君たちはどう生きるか(2023年製作の映画)
3.7
作品に関する事前情報が一切無いという近年では珍しい公開方法だった点が大いに興味をそそられ、これ迄ジブリ作品を一度も劇場で観ることがなかったが足を運ぶキッカケにはなった。

どのような作品か全く分からない状況で、未知の空間に誘われる感覚、体験はとても貴重であり、興奮した。大筋はシンプルなストーリーながら、主人公が突入する不思議な“世界”には具体的な説明は明言されないものの、多様な解釈を持たせる含みが感じられる一筋縄では行かない、これまでの同スタジオで作られた作品群(全ては観てないが)とは一線を画す内容に個人的には満足出来た。

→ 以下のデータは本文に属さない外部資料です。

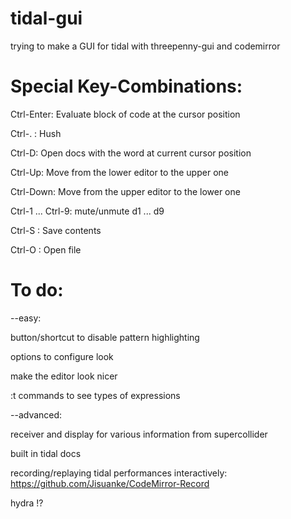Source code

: # tidal-gui
trying to make a GUI for tidal with threepenny-gui and codemirror

# Special Key-Combinations:

Ctrl-Enter: Evaluate block of code at the cursor position

Ctrl-. : Hush

Ctrl-D: Open docs with the word at current cursor position

Ctrl-Up: Move from the lower editor to the upper one

Ctrl-Down: Move from the upper editor to the lower one

Ctrl-1 ... Ctrl-9: mute/unmute d1 ... d9

Ctrl-S : Save contents

Ctrl-O : Open file

# To do:

--easy:

button/shortcut to disable pattern highlighting

options to configure look

make the editor look nicer

:t commands to see types of expressions

--advanced:

receiver and display for various information from supercollider

built in tidal docs

recording/replaying tidal performances interactively:
https://github.com/Jisuanke/CodeMirror-Record

hydra !?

ありきたりな新作(恐らく多くの人はコチラを望んでいたのではないだろうか)だったとしたら、あくまでも面白かったか否かの感想になりそうだが、正直なところそのどちらとも言い難い不思議な作品であることは間違いなく、理解する事よりも直観的に味わうアート思考の趣きが強い、これもまた恐らく多くの人が嫌う傾向のありそうな「雰囲気系(と呼ぶかはどうかは知りませんが)」の作品であったことは、評価としての判断基準が「すき」か「キライ」かというところになってくる。

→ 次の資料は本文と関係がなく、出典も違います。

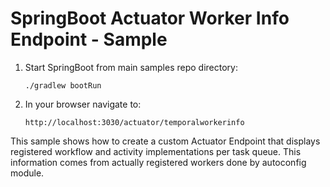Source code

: # SpringBoot Actuator Worker Info Endpoint - Sample

1. Start SpringBoot from main samples repo directory:
   
       ./gradlew bootRun

2. In your browser navigate to:
 
       http://localhost:3030/actuator/temporalworkerinfo

This sample shows how to create a custom Actuator Endpoint that 
displays registered workflow and activity implementations per task queue.
This information comes from actually registered workers done by autoconfig module.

そういった意味で、確かに映像的に刺激があって目を見張るシーン(特に集合体が蠢く表現やアオサギの中身が出てくるビジュアルなどはゾクゾクさせられた)は幾つも展開され、映像的な面白さはあったと思うが、そもそもジブリ作品にそこまで思い入れが無い、また絵柄や世界観などでの好みがあるワケでもない自分としてはそこまでハマれるものではなかったのが正直な感想になってしまう。

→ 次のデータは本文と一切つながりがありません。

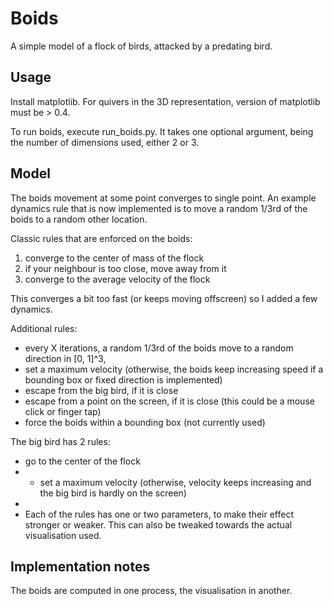 # Boids

A simple model of a flock of birds, attacked by a predating bird.

## Usage

Install matplotlib. For quivers in the 3D representation, version of matplotlib must be > 0.4.

To run boids, execute run_boids.py. It takes one optional argument, being the number of dimensions used, either 2 or 3.

## Model

The boids movement at some point converges to single point. An example dynamics rule that is now implemented is to move a random 1/3rd of the boids to a random other location.

Classic rules that are enforced on the boids:

1. converge to the center of mass of the flock
2. if your neighbour is too close, move away from it
3. converge to the average velocity of the flock

This converges a bit too fast (or keeps moving offscreen) so I added a few dynamics.

Additional rules:

- every X iterations, a random 1/3rd of the boids move to a random direction in [0, 1]^3, 
- set a maximum velocity (otherwise, the boids keep increasing speed if a bounding box or fixed direction is implemented)
- escape from the big bird, if it is close
- escape from a point on the screen, if it is close (this could be a mouse click or finger tap)
- force the boids within a bounding box (not currently used)

The big bird has 2 rules:

- go to the center of the flock
- - set a maximum velocity (otherwise, velocity keeps increasing and the big bird is hardly on the screen)
-
- Each of the rules has one or two parameters, to make their effect stronger or weaker. This can also be tweaked towards the actual visualisation used.

## Implementation notes

The boids are computed in one process, the visualisation in another.
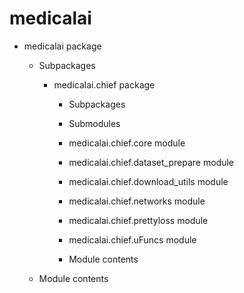 # medicalai


* medicalai package


    * Subpackages


        * medicalai.chief package


            * Subpackages


            * Submodules


            * medicalai.chief.core module


            * medicalai.chief.dataset_prepare module


            * medicalai.chief.download_utils module


            * medicalai.chief.networks module


            * medicalai.chief.prettyloss module


            * medicalai.chief.uFuncs module


            * Module contents


    * Module contents
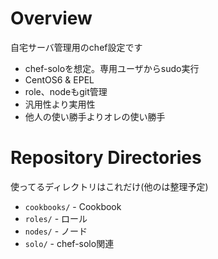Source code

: Overview
========

自宅サーバ管理用のchef設定です

* chef-soloを想定。専用ユーザからsudo実行
* CentOS6 & EPEL
* role、nodeもgit管理
* 汎用性より実用性
* 他人の使い勝手よりオレの使い勝手

Repository Directories
======================

使ってるディレクトリはこれだけ(他のは整理予定)

* `cookbooks/` - Cookbook
* `roles/` - ロール
* `nodes/` - ノード
* `solo/` - chef-solo関連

テンポ感に関してはややゆったり目で、もう少し緩急のあるものだったら多少印象は変わっていたかもしれない。

原作は未読だが、恐らく“世界”への導入の役割を果たすアイテムとして機能しているもののみではないかと推測できるので、タイトルはあくまで“引用”ということか、若しくは劇中の主人公の行動原理等が原作とリンクしている部分もあるのかもしれないが、その辺は判断出来なかった。

劇中に登場する様々なオブジェクトから過去作品からの類似点を見出すことができ、その“世界”が監督自身の持つ世界観の投影、またその“世界”の後継者を探すという創始者の願いが語られるくだり、そしてそれに対して主人公が選択する意思は、正しく「君たちはどう生きるか」という核心になる部分だと思うが、監督自身が誰に対して向けたメッセージなのか、読み取り方の解釈で色々と取れるのは投げっぱなしとみるか、興味深いとみるか。


個人的には自分の中だけの完璧な世界を作って閉じ篭もるより、完璧じゃない歪な現実を一生懸命に生きなさいよという…

…なんともエヴァンゲリオン的な、そういう着地に。勿論これは自分なりの解釈です。